Dataset:
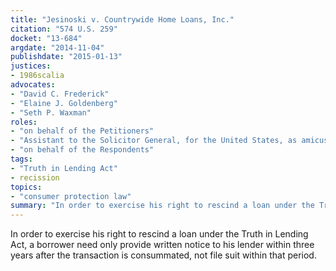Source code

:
 ```yaml
---
title: "Jesinoski v. Countrywide Home Loans, Inc."
citation: "574 U.S. 259"
docket: "13-684"
argdate: "2014-11-04"
publishdate: "2015-01-13"
justices:
- 1986scalia
advocates:
- "David C. Frederick"
- "Elaine J. Goldenberg"
- "Seth P. Waxman"
roles:
- "on behalf of the Petitioners"
- "Assistant to the Solicitor General, for the United States, as amicus curiae, supporting the Petitioners"
- "on behalf of the Respondents"
tags:
- "Truth in Lending Act"
- recission
topics:
- "consumer protection law"
summary: "In order to exercise his right to rescind a loan under the Truth in Lending Act, a borrower need only provide written notice to his lender within three years after the transaction is consummated, not file suit within that period."
---
```

In order to exercise his right to rescind a loan under the Truth in Lending Act, a borrower need only provide written notice to his lender within three years after the transaction is consummated, not file suit within that period.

Try it:
One number is the expected answer: the count of lines above that hold the word "Lending".

Exercise solution:
3